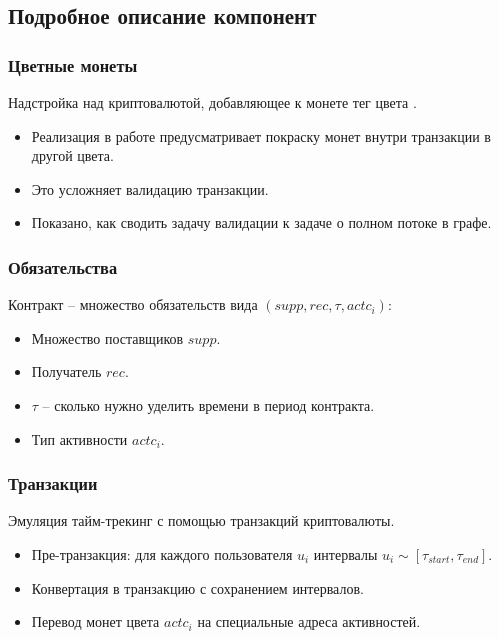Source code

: \documentclass[11pt,handout,pdf,hyperref={unicode}]{beamer}
\begin{document}
\subsection{Подробное описание компонент}

\begin{frame}
  \frametitle{Цветные монеты}

  Надстройка над криптовалютой, добавляющее к монете тег цвета
  \parencite{epobc} \parencite{oap}.

  \begin{itemize}
  \item Реализация в работе предусматривает покраску монет внутри
    транзакции в другой цвета.
  \item Это усложняет валидацию транзакции.
  \item Показано, как сводить задачу валидации к задаче о полном
    потоке в графе.
  \end{itemize}
\end{frame}

\begin{frame}
  \frametitle{Обязательства}

  Контракт -- множество обязательств вида $(supp, rec, \tau,
  actc_i)$:
  \begin{itemize}
  \item Множество поставщиков $supp$.
  \item Получатель $rec$.
  \item $\tau$ -- сколько нужно уделить времени в период контракта.
  \item Тип активности $actc_i$.
  \end{itemize}
\end{frame}

\begin{frame}
  \frametitle{Транзакции}

  Эмуляция тайм-трекинг с помощью транзакций криптовалюты.
  \begin{itemize}
  \item Пре-транзакция: для каждого пользователя $u_i$ интервалы $u_i
    \sim [\tau_{start}, \tau_{end}]$.
  \item Конвертация в транзакцию с сохранением интервалов.
  \item Перевод монет цвета $actc_i$ на специальные адреса
    активностей.
  \end{itemize}
\end{frame}
\end{document}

- HOW TO COMPLETE THIS TASK -
What is needed is a verbatim copy of the material, minus its pictures.

- TASK SOLUTION -
Source code

: \documentclass[11pt,handout,pdf,hyperref={unicode}]{beamer}
\begin{document}
\subsection{Подробное описание компонент}

\begin{frame}
  \frametitle{Цветные монеты}

  Надстройка над криптовалютой, добавляющее к монете тег цвета
  \parencite{epobc} \parencite{oap}.

  \begin{itemize}
  \item Реализация в работе предусматривает покраску монет внутри
    транзакции в другой цвета.
  \item Это усложняет валидацию транзакции.
  \item Показано, как сводить задачу валидации к задаче о полном
    потоке в графе.
  \end{itemize}
\end{frame}

\begin{frame}
  \frametitle{Обязательства}

  Контракт -- множество обязательств вида $(supp, rec, \tau,
  actc_i)$:
  \begin{itemize}
  \item Множество поставщиков $supp$.
  \item Получатель $rec$.
  \item $\tau$ -- сколько нужно уделить времени в период контракта.
  \item Тип активности $actc_i$.
  \end{itemize}
\end{frame}

\begin{frame}
  \frametitle{Транзакции}

  Эмуляция тайм-трекинг с помощью транзакций криптовалюты.
  \begin{itemize}
  \item Пре-транзакция: для каждого пользователя $u_i$ интервалы $u_i
    \sim [\tau_{start}, \tau_{end}]$.
  \item Конвертация в транзакцию с сохранением интервалов.
  \item Перевод монет цвета $actc_i$ на специальные адреса
    активностей.
  \end{itemize}
\end{frame}
\end{document}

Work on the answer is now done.